_TASK DESCRIPTION_
If a line in the data has the string "tutorial", please show it.

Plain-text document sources
* * * * * * *
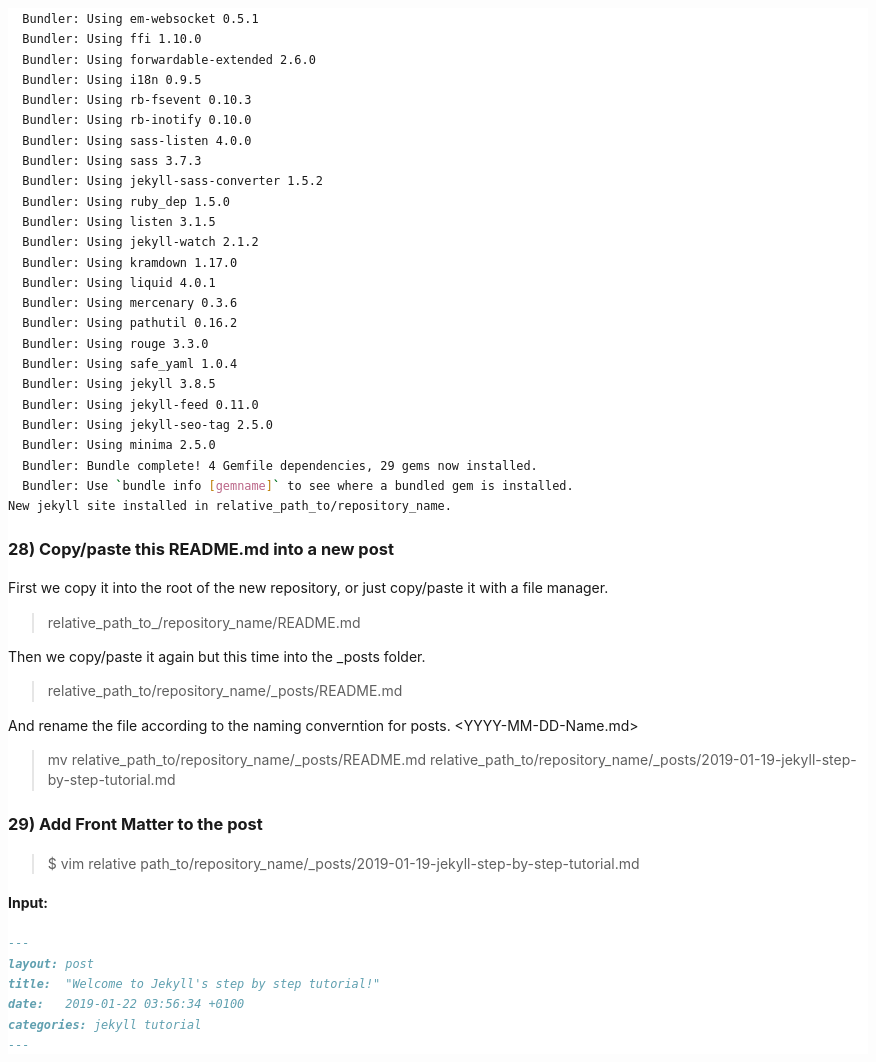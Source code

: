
 ```bash
  Bundler: Using em-websocket 0.5.1                                                                                                    
  Bundler: Using ffi 1.10.0
  Bundler: Using forwardable-extended 2.6.0
  Bundler: Using i18n 0.9.5
  Bundler: Using rb-fsevent 0.10.3
  Bundler: Using rb-inotify 0.10.0
  Bundler: Using sass-listen 4.0.0
  Bundler: Using sass 3.7.3
  Bundler: Using jekyll-sass-converter 1.5.2
  Bundler: Using ruby_dep 1.5.0
  Bundler: Using listen 3.1.5
  Bundler: Using jekyll-watch 2.1.2
  Bundler: Using kramdown 1.17.0
  Bundler: Using liquid 4.0.1
  Bundler: Using mercenary 0.3.6
  Bundler: Using pathutil 0.16.2
  Bundler: Using rouge 3.3.0
  Bundler: Using safe_yaml 1.0.4
  Bundler: Using jekyll 3.8.5
  Bundler: Using jekyll-feed 0.11.0
  Bundler: Using jekyll-seo-tag 2.5.0
  Bundler: Using minima 2.5.0
  Bundler: Bundle complete! 4 Gemfile dependencies, 29 gems now installed.
  Bundler: Use `bundle info [gemname]` to see where a bundled gem is installed.
New jekyll site installed in relative_path_to/repository_name.
```

### 28) Copy/paste this README.md into a new post
First we copy it into the root of the new repository, or just copy/paste it with a file manager.
> relative_path_to_/repository_name/README.md

Then we copy/paste it again but this time into the _posts folder.
> relative_path_to/repository_name/_posts/README.md

And rename the file according to the naming converntion for posts. <YYYY-MM-DD-Name.md>
> mv relative_path_to/repository_name/_posts/README.md relative_path_to/repository_name/_posts/2019-01-19-jekyll-step-by-step-tutorial.md

### 29) Add Front Matter to the post
> $ vim relative path_to/repository_name/_posts/2019-01-19-jekyll-step-by-step-tutorial.md

#### Input:
```md
---
layout: post
title:  "Welcome to Jekyll's step by step tutorial!"
date:   2019-01-22 03:56:34 +0100
categories: jekyll tutorial
---
```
* * * * * * *
_ANSWER SPACE_
> mv relative_path_to/repository_name/_posts/README.md relative_path_to/repository_name/_posts/2019-01-19-jekyll-step-by-step-tutorial.md
> $ vim relative path_to/repository_name/_posts/2019-01-19-jekyll-step-by-step-tutorial.md
title:  "Welcome to Jekyll's step by step tutorial!"
categories: jekyll tutorial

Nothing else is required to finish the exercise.